● WHAT IS NEEDED:
Which lines of the data contain the string "commit"? Show each of them.

============

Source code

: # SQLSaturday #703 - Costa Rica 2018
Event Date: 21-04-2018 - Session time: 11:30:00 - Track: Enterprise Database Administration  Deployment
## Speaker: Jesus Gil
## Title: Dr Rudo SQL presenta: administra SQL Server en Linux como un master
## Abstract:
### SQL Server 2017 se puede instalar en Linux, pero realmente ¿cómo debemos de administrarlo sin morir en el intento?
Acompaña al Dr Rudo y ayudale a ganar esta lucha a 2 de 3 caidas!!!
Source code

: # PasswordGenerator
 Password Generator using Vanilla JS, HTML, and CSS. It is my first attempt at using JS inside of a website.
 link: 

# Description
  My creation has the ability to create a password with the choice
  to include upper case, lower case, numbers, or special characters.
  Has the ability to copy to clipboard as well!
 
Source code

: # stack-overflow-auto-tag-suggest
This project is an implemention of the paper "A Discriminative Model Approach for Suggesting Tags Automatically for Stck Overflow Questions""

============

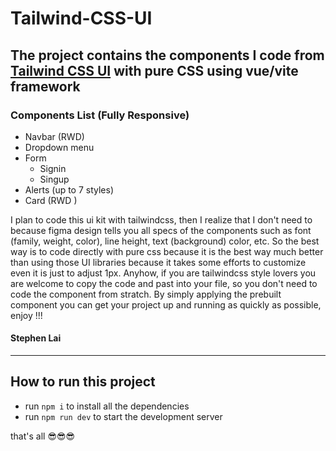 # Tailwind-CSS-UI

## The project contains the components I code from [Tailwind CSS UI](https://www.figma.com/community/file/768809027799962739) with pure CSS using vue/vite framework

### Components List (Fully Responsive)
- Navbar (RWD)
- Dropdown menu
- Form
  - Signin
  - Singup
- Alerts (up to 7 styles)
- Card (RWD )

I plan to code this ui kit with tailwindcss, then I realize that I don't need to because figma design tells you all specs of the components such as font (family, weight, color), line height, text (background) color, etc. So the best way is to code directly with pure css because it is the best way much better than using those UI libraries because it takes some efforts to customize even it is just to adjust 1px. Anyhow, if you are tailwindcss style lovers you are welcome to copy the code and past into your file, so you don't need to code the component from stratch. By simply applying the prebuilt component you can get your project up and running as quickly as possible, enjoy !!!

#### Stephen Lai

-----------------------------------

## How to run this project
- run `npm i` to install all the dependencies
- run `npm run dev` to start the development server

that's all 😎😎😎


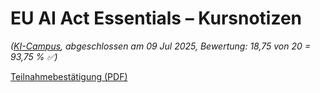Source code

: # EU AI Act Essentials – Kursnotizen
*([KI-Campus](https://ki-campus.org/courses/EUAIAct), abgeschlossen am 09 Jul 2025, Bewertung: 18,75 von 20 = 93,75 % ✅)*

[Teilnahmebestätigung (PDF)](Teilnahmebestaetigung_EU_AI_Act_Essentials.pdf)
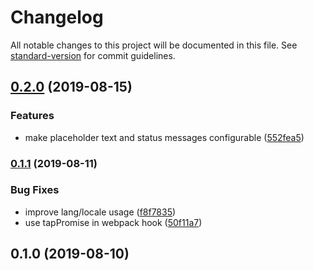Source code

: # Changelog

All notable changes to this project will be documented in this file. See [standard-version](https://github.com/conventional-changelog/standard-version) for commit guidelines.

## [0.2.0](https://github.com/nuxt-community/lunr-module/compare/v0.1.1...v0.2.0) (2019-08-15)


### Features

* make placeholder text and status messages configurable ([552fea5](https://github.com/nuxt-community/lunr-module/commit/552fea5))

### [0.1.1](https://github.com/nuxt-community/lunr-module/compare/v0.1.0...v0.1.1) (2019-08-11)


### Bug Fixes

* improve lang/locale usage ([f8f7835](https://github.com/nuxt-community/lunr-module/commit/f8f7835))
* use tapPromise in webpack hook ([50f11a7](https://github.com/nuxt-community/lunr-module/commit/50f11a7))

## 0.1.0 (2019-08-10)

============

● OUTPUT OF THE TASK:
All notable changes to this project will be documented in this file. See [standard-version](https://github.com/conventional-changelog/standard-version) for commit guidelines.
* make placeholder text and status messages configurable ([552fea5](https://github.com/nuxt-community/lunr-module/commit/552fea5))
* improve lang/locale usage ([f8f7835](https://github.com/nuxt-community/lunr-module/commit/f8f7835))
* use tapPromise in webpack hook ([50f11a7](https://github.com/nuxt-community/lunr-module/commit/50f11a7))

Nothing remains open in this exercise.